Is parking a pain in the ass?

Don't know about your location but something as simple as grabbing lunch in a downtown area is out of the question. Parking at some customers homes becomes limited and you are always worrying about employees hitting stuff with it. 

Enclosed trailers do seen to be a good investment though. Not a lot of up keep compared to a vehicle and they hold their value pretty well.


----------



## sierra2000 (Sep 19, 2011)

A 10' or 12' box truck wouldn't work? They're easier to move around than towing a trailer.


----------



## ARMYPLUMBER (Jan 24, 2012)

I was looking at a 10 foot style box truck but the insurance safety and emissions testing and plates alone are $180 a year adds up to alot of over head and with the military i deploy and this thing would sit around alot.

Im pretty sold on the trailer just debating on size wanted to hear what everyone was using for plumbing doing service and small renos


----------



## Shoot'N'Plumber (Apr 27, 2013)

Unclog1776 said:


> I use a trailer for my cart Jetter as well as some larger things that aren't a good fit in the or pickups such as a generator and air compressor.
> 
> Is having a trailer handy?
> 
> ...


^^^BINGO! 
I roll a 7x14' V-nose full time and pull it with a long bed f250 extended cab diesel. I love having everything I need on every job, it's hook and go. Insurance is $24/year and registration is like $70 for 4 years I believe.
Parking with any trailer behind you can be a P.I.T.A so I said eff if and opted for the bigger unit. I have a dual axle trailer and wouldn't have if any other way, smooth ride and heavier weight rating. But the cons are big....I can't always park in front of house I'm working on, sometimes I have to park as much as 50 yards away, but a short walk beats a 45 min drive to go get a piece of equipment I need last minute.
It's just all depends on what kind of service work you do, i.e. drain cleaning, water heater installs. Don't just look to what your doing now, think future growth and then ask will you you outgrow a smaller unit.


----------



## CaptainBob (Jan 3, 2011)

Seems to be a lot of debate on here about truck vs. trailer.

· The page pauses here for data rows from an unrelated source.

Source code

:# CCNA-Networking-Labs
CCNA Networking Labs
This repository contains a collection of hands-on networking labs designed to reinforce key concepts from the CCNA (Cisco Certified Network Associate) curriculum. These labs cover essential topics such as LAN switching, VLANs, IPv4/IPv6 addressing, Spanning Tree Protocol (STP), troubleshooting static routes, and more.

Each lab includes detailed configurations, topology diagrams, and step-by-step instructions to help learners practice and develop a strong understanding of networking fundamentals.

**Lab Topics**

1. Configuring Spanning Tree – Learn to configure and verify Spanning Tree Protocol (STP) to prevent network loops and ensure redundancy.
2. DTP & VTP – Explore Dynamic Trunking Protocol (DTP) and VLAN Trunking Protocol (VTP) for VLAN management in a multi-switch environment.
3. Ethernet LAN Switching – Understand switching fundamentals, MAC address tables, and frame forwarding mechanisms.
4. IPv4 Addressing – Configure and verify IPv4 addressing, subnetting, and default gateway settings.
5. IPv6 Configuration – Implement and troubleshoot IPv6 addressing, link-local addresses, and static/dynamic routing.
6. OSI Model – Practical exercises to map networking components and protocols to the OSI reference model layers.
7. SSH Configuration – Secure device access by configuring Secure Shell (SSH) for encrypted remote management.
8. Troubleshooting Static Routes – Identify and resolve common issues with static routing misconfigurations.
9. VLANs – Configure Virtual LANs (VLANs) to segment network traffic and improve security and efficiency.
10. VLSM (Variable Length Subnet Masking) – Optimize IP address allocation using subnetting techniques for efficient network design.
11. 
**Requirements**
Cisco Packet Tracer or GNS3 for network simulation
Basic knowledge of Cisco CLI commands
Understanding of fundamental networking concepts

Search trailer and see the discussions that have come up over the last few years. The majority here seems to favor truck, namely box van. I guess it depends on what you are doing and what will work for you. 

I have never worked out of a trailer. To me it seems like a pain. I work in the city of Minneapolis a lot and it would be difficult if not impossible to get around. Heck it's hard enough with my F350 with a contractor's cap. In terms of room 6x10 is probably the smallest to work out of, no matter if your talking trailer or box van. You need at least 10' for pipe.


----------



## Epox (Sep 19, 2010)

I drag a trailer and though it comes with it's unhandy points such as parking in some resi areas, or circling the block to get the side door facing the customer house it's been the best thing for me. Huge amount of stock as well as carrying drain equipment, tools, and plumbing supply's. Mine is a single axle but I recommend a double for a smoother ride. You'll find it helps to keep drain machines strapped down, and good supply sheves that won't open up and dump out on the floor when you hit those irritating road bumps. When I started pulling a trailer I was the only one in town. Now over a few years I see at least 3 other plumbing company's have started using them as well as electricians etc. Lots of room and I still fit under low hanging trees.
Edit: I drive a f350 power stroke w/12 foot Stahl box. I rarely find myself short on tools or supplies. I never unhook.


----------



## wyrickmech (Mar 16, 2013)

If you are stuck on a trailer I would consider a goose neck type over a bumper hitch. You can back them a lot easier and a enclosed would have room over the tongue for storage.


----------



## Epox (Sep 19, 2010)

Then what about pipe racks for piping and ladders,etc. Goosenecks and pipe racks don't gel too well together. We are not pulling 20 or 30ft. trailers. That would be unrealistic in most of our daily uses. 
Goosenecks are awesome no doubt, but not for every application. And if driving a pickup may as well have a utility bed (with racks) to quadruple the storage with no extra effort. If using the trailer to haul and store material out to a job sight then absolutely a gooseneck is reasonable. But for resi work zipping around neighborhoods and not block the neighbors driveway a 10 or 12 ft. W/tongue hitch onto a utility truck is more the ticket.


----------



## wyrickmech (Mar 16, 2013)

Epox said:


> Then what about pipe racks for piping and ladders,etc. Goosenecks and pipe racks don't gel too well together. We are not pulling 20 or 30ft. trailers. That would be unrealistic in most of our daily uses. Goosenecks are awesome no doubt, but not for every application. And if driving a pickup may as well have a utility bed (with racks) to quadruple the storage with no extra effort. If using the trailer to haul and store material out to a job sight then absolutely a gooseneck is reasonable. But for resi work zipping around neighborhoods and not block the neighbors driveway a 10 or 12 ft. W/tongue hitch onto a utility truck is more the ticket.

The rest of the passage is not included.